Space Heater Control
I’ve got two wall mounted space heaters made by King Electric. They are the Pick-O-Watt series and have a built in thermostat for control. They are easy to install and the option to set the load is useful. Setting the output wattage to match the room they are installed in saves energy. However, they were not centrally controlled. If one was left on, energy was wasted and is potentially dangerous. I wanted to avoid this.
First, lets look at how it operates in factory condition. The thermostat directly linked the mains electricity to the load. When the dial on the thermostat is turned on or off, the contacts in the thermostat change to either open or closed. This determines whether the heater element gets electricity or not. The thermostat has built in hysteresis, that gap prevents damage to the heater element from toggling on and off repeatedly. The wiring is heavy gauge wire to handle the loads drawn by the heater element. Linking the heater element to a central thermostat would require extensive electrical wiring. I decided to use a micro-controller to bridge the thermostat to my controller and back to the heater element load through a solid state relay.

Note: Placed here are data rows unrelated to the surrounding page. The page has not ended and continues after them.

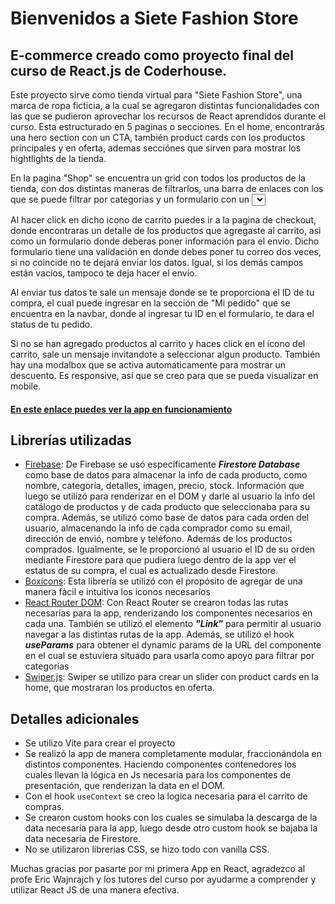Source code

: # Bienvenidos a Siete Fashion Store

## E-commerce creado como proyecto final del curso de React.js de Coderhouse. 

Este proyecto sirve como tienda virtual para "Siete Fashion Store", una marca de ropa ficticia, a la cual se agregaron distintas funcionalidades con las que se pudieron aprovechar los recursos de React aprendidos durante el curso. Esta estructurado en 5 paginas o secciones. En el home, encontrarás una hero section con un CTA, también product cards con los productos principales y en oferta, ademas secciónes que sirven para mostrar los hightlights de la tienda. 

En la pagina "Shop" se encuentra un grid con todos los productos de la tienda, con dos distintas maneras de filtrarlos, una barra de enlaces con los que se puede filtrar por categorias y un formulario con un <select> para filtrarlos por precio y oferta. Al hacer click en cualquier product card puedes ir al detalle del producto en donde puedes ver su foto, titulo, precio, descripción, así como un contador para seleccionar la cantidad. Desde dicha pagina de detalle se puede agregar el producto al carrito de comprar, actualizandose el icono del carrito en la parte superior derecha con la cantidad de productos que agregaste.
 
  Al hacer click en dicho icono de carrito puedes ir a la pagina de checkout, donde encontraras un detalle de los productos que agregaste al carrito, asi como un formulario donde deberas poner información para el envio. Dicho formulario tiene una validación en donde debes poner tu correo dos veces, si no coincide no te dejará enviar los datos. Igual, si los demás campos están vacíos, tampoco te deja hacer el envío.
  
Al enviar tus datos te sale un mensaje donde se te proporciona el ID de tu compra, el cual puede ingresar en la sección de "Mi pedido" que se encuentra en la navbar, donde al ingresar tu ID en el formulario, te dara el status de tu pedido. 
  
Si no se han agregado productos al carrito y haces click en el icono del carrito, sale un mensaje invitandote a seleccionar algun producto. También hay una modalbox que se activa automaticamente para mostrar un descuento. Es responsive, así que se creo para que se pueda visualizar en mobile. 
  
  
  
  
  
#### [En este enlace puedes ver la app en funcionamiento](https://daniel-osuna-45060.netlify.app/)

## Librerías utilizadas

- [Firebase](https://firebase.google.com/): De Firebase se usó específicamente _**Firestore Database**_ como base de datos para almacenar la info de cada producto, como nombre, categoría, detalles, imagen, precio, stock. Información que luego se utilizó para renderizar en el DOM y darle al usuario la info del catálogo de productos y de cada producto que seleccionaba para su compra. Además, se utilizó como base de datos para cada orden del usuario, almacenando la info de cada comprador como su email, dirección de envió, nombre y teléfono. Además de los productos comprados. Igualmente, se le proporcionó al usuario el ID de su orden mediante Firestore para que pudiera luego dentro de la app ver el estatus de su compra, el cual es actualizado desde Firestore.
- [Boxicons](https://boxicons.com/): Esta librería se utilizó con el propósito de agregar de una manera fácil e intuitiva los iconos necesarios
- [React Router DOM](https://reactrouter.com/en/main): Con React Router se crearon todas las rutas necesarias para la app, renderizando los componentes necesarios en cada una. También se utilizó el elemento _**"Link"**_ para permitir al usuario navegar a las distintas rutas de la app. Además, se utilizó el hook **_useParams_** para obtener el dynamic params de la URL del componente en el cual se estuviera situado para usarla como apoyo para filtrar por categorías
- [Swiper.js](https://swiperjs.com/): Swiper se utilizo para crear un slider con product cards en la home, que mostraran los productos en oferta.


## Detalles adicionales
- Se utilizo Vite para crear el proyecto
- Se realizó la app de manera completamente modular, fraccionándola en distintos componentes. Haciendo componentes contenedores los cuales llevan la lógica en Js necesaria para los componentes de presentación, que renderizan la data en el DOM.
- Con el hook `useContext` se creo la logica necesaria para el carrito de compras.
- Se crearon custom hooks con los cuales se simulaba la descarga de la data necesaria para la app, luego desde otro custom hook se bajaba la data necesaria de Firestore. 
- No se utilizaron librerias CSS, se hizo todo con vanilla CSS.

Muchas gracias por pasarte por mi primera App en React, agradezco al profe Eric Wajnrajch y los tutores del curso por ayudarme a comprender y utilizar React JS de una manera efectiva.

The solid state relay is an Inkbird rated at 25 amps, which can be purchased for under $10. The relay will turn on when a 3-36 volt supply is applied to the input. I’m using a transistor driver circuit as a buffer between the relay input terminals and my micro-controller. My ATX 5 volt supply line will be used to turn the relay on. The relay can handle 24-380 volts AC load. I use it to handle a 750 watt load from a 120 volt AC supply, so that just over 6 amps. Higher loads would require a heat sink. I mounted the relay to the space heater chassis with thermal compound.
The micro-controller is an ATTiny84. The ATTiny84 was selected because it has I2C support that I was able to get working without much effort. This micro-controller is also used in my smoke detector housed multi-sensor endpoints, which I’ll cover in later posts. It has the ability to handle logic conditions and do the work that the thermostat had done. I have several variables programmed into the sketch that are central to the logic functions. These memory registers collectively create the conditions that operate the space heater.
When the thermostat changes state from on or off, it changes the Attiny84 memory register named “ThermoState” The Attiny84 will change the state of the memory register named “RelayState” based on the value contained in the “ThermoState” variable. When the “RelayState” setting is on, the Attiny84 sets the output of one of its pins high, which drives the transistor. This transistor then switches on or off based on that input and thus turns on or off the solid state relay it is connected to. The solid state relay is connected between electrical mains and the heater element load. This is the identical working conditions of the unit as it is from the factory.
Next, I fed a low voltage 4 wire link from my controller to the space heater. This supplies the 5 volts and ground, as well as the SDA and SCL I2C data lines. I’ve programmed all of my I2C slaves with unique identifiers. With that unique ID, my I2C master can query the values in the memory registers on the space heater micro-controller. I’ve also setup memory registers on the space heater micro-controller so values from the I2C master can be set, these are “TimeOverride” and “TempOverride”.
I use the “TimeOverride” to turn the space heater off at specific times. For example, it will not turn on in the summer or when everyone is asleep. I’ve also set a memory register so that the space heater will turn off after 2 hours of continuous use. If someone dials the thermostat off and on again, this resets that “TimeoutOverride” value back to zero and the space heater will turn back on. This timeout period can be adjusted on the I2C master, so no need for me to reprogram the space heater micro-controller. The last control variable is if the outside temperature is above a specific value. If it is, then the space heater will not turn on. I’m pleased with how well this has worked. In the past, I typically turned the mains circuit breaker off in spring and back on in fall.
One last thing is I’m able to graph the usage and operation of the space heaters. The I2C master queries the Attiny84 registers and passes these values back to my Raspberry Pi. Here I use Cacti graphs that track the operation and I also have email notifications when the unit operates in an unexpected fashion. Fundamentally, that is how all of my smart devices work throughout the house. All in all I’m pleased with how this worked out. I hope you have enjoyed this and look forward to expanding on this subject.